Inspired in equal parts by action-packed wuxia films (a Chinese genre focused on martial artists) and the classic Chinese novel Water Margin, S.L. Huang’s The Water Outlaws follows a group of heroes struggling to build a place for themselves in an alternative imperial China. Lin Chong, a former arms master who lost her position thanks to a petty and vengeful member of the royal court, is nearly killed en route to a prison camp. She joins forces with a group of outlaws known as the Liangshan Bandits, who have created a refuge for those who are on the wrong side of the law—and the wrong side of gender and power hierarchies. Lin Chong begins to redefine her life alongside poets, progressive thinkers and others rejected by the empire. But their refuge isn’t guaranteed to last forever, and Lin Chong and her new companions must fight in order to preserve their community.

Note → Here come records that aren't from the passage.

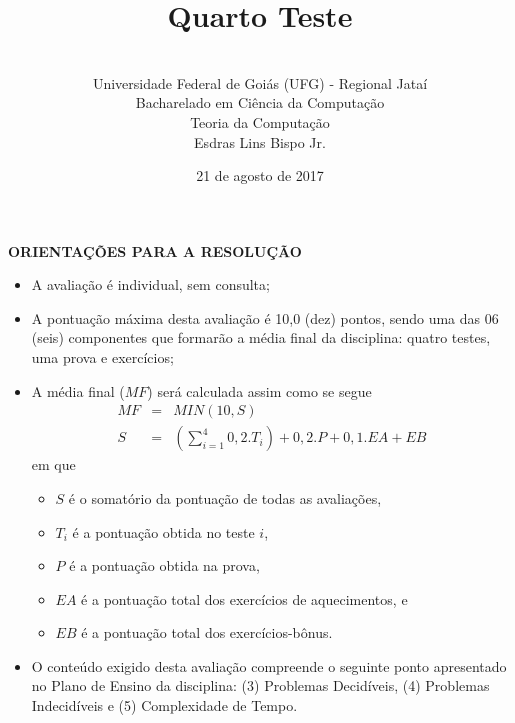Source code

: \documentclass[12pt,a4paper,oneside]{article}
\author{\\Universidade Federal de Goiás (UFG) - Regional  Jataí\\Bacharelado em Ciência da Computação \\Teoria da Computação \\Esdras Lins Bispo Jr.}
\date{21 de agosto de 2017}
\title{\sc \huge Quarto Teste}
\begin{document}
\maketitle

{\bf ORIENTAÇÕES PARA A RESOLUÇÃO}

\small
 
\begin{itemize}
	\item A avaliação é individual, sem consulta;
	\item A pontuação máxima desta avaliação é 10,0 (dez) pontos, sendo uma das 06 (seis) componentes que formarão a média final da disciplina: quatro testes, uma prova e exercícios;
	\item A média final ($MF$) será calculada assim como se segue
	\begin{eqnarray}
		MF & = & MIN(10, S) \nonumber \\
		S & = & (\sum_{i=1}^{4} 0,2.T_i ) + 0,2.P  + 0,1.EA + EB\nonumber
	\end{eqnarray}
	em que 
	\begin{itemize}
		\item $S$ é o somatório da pontuação de todas as avaliações,
		\item $T_i$ é a pontuação obtida no teste $i$,
		\item $P$ é a pontuação obtida na prova,
		\item $EA$ é a pontuação total dos exercícios de aquecimentos, e
		\item $EB$ é a pontuação total dos exercícios-bônus.
	\end{itemize}
	\item O conteúdo exigido desta avaliação compreende o seguinte ponto apresentado no Plano de Ensino da disciplina:  (3) Problemas Decidíveis, (4) Problemas Indecidíveis e (5) Complexidade de Tempo.
\end{itemize}

\begin{center}
\end{center}\newpage
\end{document}

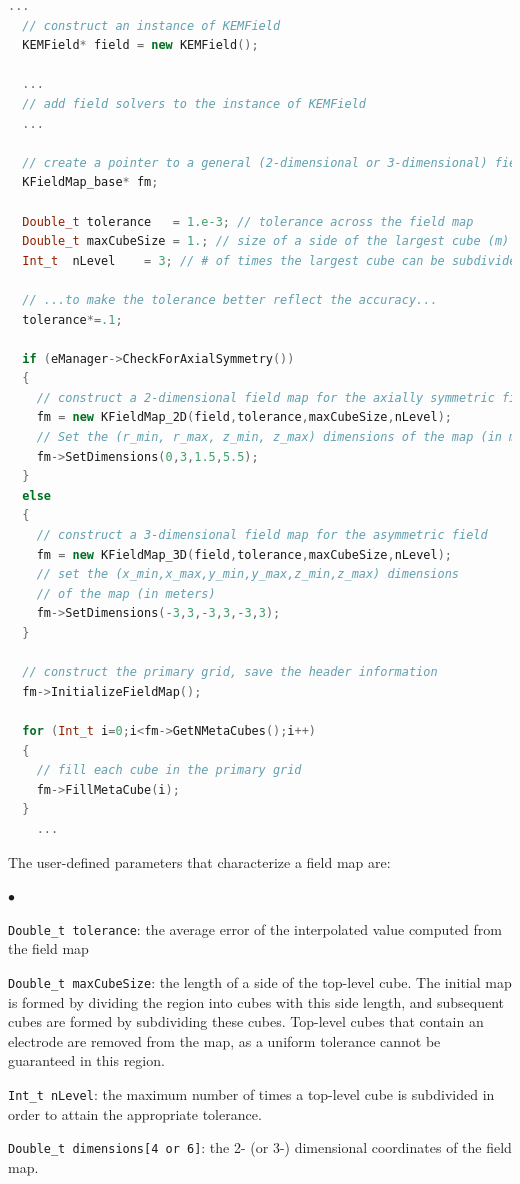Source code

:\documentclass[11pt,a4paper,oneside]{article}
\newcommand{\squishlist}{
   \begin{list}{$\bullet$}
    { \setlength{\itemsep}{0pt}      \setlength{\parsep}{3pt}
      \setlength{\topsep}{3pt}       \setlength{\partopsep}{0pt}
      \setlength{\leftmargin}{1.5em} \setlength{\labelwidth}{1em}
      \setlength{\labelsep}{0.5em} } }
\newcommand{\squishend}{
    \end{list}  }
\begin{document}
\begin{lstlisting}[language=C++]
  ...
  // construct an instance of KEMField
  KEMField* field = new KEMField();

  ...
  // add field solvers to the instance of KEMField
  ...

  // create a pointer to a general (2-dimensional or 3-dimensional) field map
  KFieldMap_base* fm;

  Double_t tolerance   = 1.e-3; // tolerance across the field map
  Double_t maxCubeSize = 1.; // size of a side of the largest cube (m)
  Int_t  nLevel    = 3; // # of times the largest cube can be subdivided

  // ...to make the tolerance better reflect the accuracy...
  tolerance*=.1;

  if (eManager->CheckForAxialSymmetry())
  {
    // construct a 2-dimensional field map for the axially symmetric field
    fm = new KFieldMap_2D(field,tolerance,maxCubeSize,nLevel);
    // Set the (r_min, r_max, z_min, z_max) dimensions of the map (in meters)
    fm->SetDimensions(0,3,1.5,5.5);
  }
  else
  {
    // construct a 3-dimensional field map for the asymmetric field
    fm = new KFieldMap_3D(field,tolerance,maxCubeSize,nLevel);
    // set the (x_min,x_max,y_min,y_max,z_min,z_max) dimensions
    // of the map (in meters)
    fm->SetDimensions(-3,3,-3,3,-3,3);
  }
    
  // construct the primary grid, save the header information
  fm->InitializeFieldMap();

  for (Int_t i=0;i<fm->GetNMetaCubes();i++)
  {
    // fill each cube in the primary grid
    fm->FillMetaCube(i);
  }
    ...
\end{lstlisting}
%
The user-defined parameters that characterize a field map are:
%
\squishlist
\item \texttt{Double\_t tolerance}: the average error of the interpolated value computed from the field map
\item \texttt{Double\_t maxCubeSize}:  the length of a side of the top-level cube.  The initial map is formed by dividing the region into cubes with this side length, and subsequent cubes are formed by subdividing these cubes.  Top-level cubes that contain an electrode are removed from the map, as a uniform tolerance cannot be guaranteed in this region.  
\item \texttt{Int\_t nLevel}: the maximum number of times a top-level cube is subdivided in order to attain the appropriate tolerance.
\item \texttt{Double\_t dimensions[4 or 6]}: the 2- (or 3-) dimensional coordinates of the field map.
\squishend
\end{document}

With The Water Outlaws, Huang explores the space between what is good and what is lawful. Despite often claiming to work for the good of the emperor and the empire, Lin Chong and her compatriots do not always (or even usually) stay within the confines of the law. They lie, cheat and even kill to maintain the peace that they have carved out for themselves within a society they see as corrupt. Their cause is just, Lin Chong reminds herself, even if their methods are not always lawful.
The Water Outlaws is above all else a story of femme and queer resistance. In Liangshan, Huang creates an accepting alternative society that celebrates marginalized gender identities, a mirror of the communities that exist in our own world to protect the most vulnerable. That isn’t to say that The Water Outlaws is a gentle story: Its pages are filled with violence against the Liangshan Bandits and also against women like the noble Lu Junyi, one of Lin Chong’s former students who is trying to work within the confines of the empire to enact change. But amid the darkness its characters face, The Water Outlaws captures the wonder and fun of wuxia, complete with epic fight scenes, death-defying feats of martial arts and the occasional bit of actual magic. Huang champions the underdogs, even in the face of the impossible.